(Saved data entries)
####################

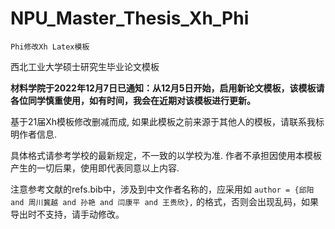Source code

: # NPU_Master_Thesis_Xh_Phi
 `Phi修改Xh Latex模板`

西北工业大学硕士研究生毕业论文模板

**材料学院于2022年12月7日已通知：从12月5日开始，启用新论文模板，该模板请各位同学慎重使用，如有时间，我会在近期对该模板进行更新。**

基于21届Xh模板修改删减而成, 如果此模板之前来源于其他人的模板，请联系我标明作者信息.

具体格式请参考学校的最新规定，不一致的以学校为准.
作者不承担因使用本模板产生的一切后果，使用即代表同意以上内容.

注意参考文献的refs.bib中，涉及到中文作者名称的，应采用如
`author = {邱阳 and 周川冀越 and 孙艳 and 闫康平 and 王贵欣},`
的格式，否则会出现乱码，如果导出时不支持，请手动修改。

####################

▶ Problem to solve
All entries above are to be set down word for word, and the pictures are to be left out.

▶ Solution to this exercise
Source code

: # NPU_Master_Thesis_Xh_Phi
 `Phi修改Xh Latex模板`

西北工业大学硕士研究生毕业论文模板

**材料学院于2022年12月7日已通知：从12月5日开始，启用新论文模板，该模板请各位同学慎重使用，如有时间，我会在近期对该模板进行更新。**

基于21届Xh模板修改删减而成, 如果此模板之前来源于其他人的模板，请联系我标明作者信息.

具体格式请参考学校的最新规定，不一致的以学校为准.
作者不承担因使用本模板产生的一切后果，使用即代表同意以上内容.

注意参考文献的refs.bib中，涉及到中文作者名称的，应采用如
`author = {邱阳 and 周川冀越 and 孙艳 and 闫康平 and 王贵欣},`
的格式，否则会出现乱码，如果导出时不支持，请手动修改。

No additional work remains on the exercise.